With the abundant production and wide application of zinc oxide nanoparticles (ZnONPs), the potential health risks of ZnONPs have raised serious concerns. Oxidative stress is recognized as the most important outcome of the toxicity induced by ZnONPs. The Nrf2-Keap1 system and its downstream antioxidative genes are the fundamental protective mechanisms for redox hemeostasis. However, the detailed mechanisms of Nrf2 activation in ZnONPs-treated endothelial cells and murine blood vessels have yet to be elucidated. Herein, we show that Nrf2 was activated and played a negative role in cell death induced by ZnONPs. Moreover, we demonstrate that HO-1 was the most extensively upregulated antioxidative gene-activated by Nrf2. Forced overexpression of HO-1, pharmacological activation of HO-1 with the agonists RTA-408 (omaveloxolone, an FDA-approved drug) and RTA-402 repressed cell death, and treatment with HO-1 antagonist SnPP exacerbated the cell death. Importantly, loss of HO-1 diminished the cytoprotective role induced by Nrf2 in ZnONPs-treated HUVEC cells, indicating that the Nrf2-HO-1 axis was the crucial regulatory mechanism for the antioxidative response in the context of ZnONPs-induced endothelial damage. Mechanistically, we demonstrate that the p62-Keap1 axis was not involved in the activation of Nrf2. Intriguingly, the degradation half-life of Nrf2 in HUVEC cells was increased from less than 1 h under quiescent conditions to approximately 6 h under ZnONPs treatment condition; moreover, ZnONPs treatment induced activation of Nrf2/HO-1 and accumulation of ubiquitin in the aorta ventralis of mouse, suggesting that the ubiquitin-proteasome system had been perturbed, which subsequently led to the stabilization of Nrf2 and activation of HO-1. This study might contribute to a better understanding of ZnONPs-associated toxicity.

摘要

随着氧化锌纳米粒子（ZnONPs）的大量生产和广泛应用，ZnONPs的潜在健康风险引起了人们的严重关注。

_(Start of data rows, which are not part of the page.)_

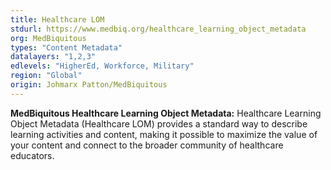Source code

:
 ```yaml
---
title: Healthcare LOM 
stdurl: https://www.medbiq.org/healthcare_learning_object_metadata
org: MedBiquitous
types: "Content Metadata"
datalayers: "1,2,3"
edlevels: "HigherEd, Workforce, Military"
region: "Global"
origin: Johmarx Patton/MedBiquitous
---
```

**MedBiquitous Healthcare Learning Object Metadata:** Healthcare Learning Object Metadata (Healthcare LOM) provides a standard way to describe learning activities and content, making it possible to maximize the value of your content and connect to the broader community of healthcare educators.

氧化应激被认为是 ZnONPs 诱导毒性的最重要结果。Nrf2-Keap1 系统及其下游抗氧化基因是氧化还原止血的基本保护机制。然而，ZnONPs 处理的内皮细胞和鼠血管中 Nrf2 激活的详细机制尚未阐明。在此，我们表明 Nrf2 被激活并在 ZnONPs 诱导的细胞死亡中起负面作用。此外，我们证明 HO-1 是由 Nrf2 激活的最广泛上调的抗氧化基因。HO-1 的强制过度表达，HO-1 与激动剂 RTA-408（omaveloxolone，一种 FDA 批准的药物）和 RTA-402 抑制细胞死亡，用 HO-1 拮抗剂 SnPP 治疗会加剧细胞死亡。重要的是，HO-1 的缺失减弱了 Nrf2 在 ZnONPs 处理的 HUVEC 细胞中诱导的细胞保护作用，表明 Nrf2-HO-1 轴是 ZnONPs 诱导的内皮损伤背景下抗氧化反应的关键调节机制。从机制上讲，我们证明 p62-Keap1 轴不参与 Nrf2 的激活。有趣的是，Nrf2 在 HUVEC 细胞中的降解半衰期从静止条件下的不到 1 小时增加到 ZnONPs 处理条件下的约 6 小时；此外，ZnONPs 处理诱导了 Nrf2/HO-1 的激活和泛素在小鼠主动脉腹侧的积累，表明泛素-蛋白酶体系统已经受到干扰，这随后导致 Nrf2 的稳定和 HO-1 的激活。这项研究可能有助于更好地了解 ZnONPs 相关的毒性。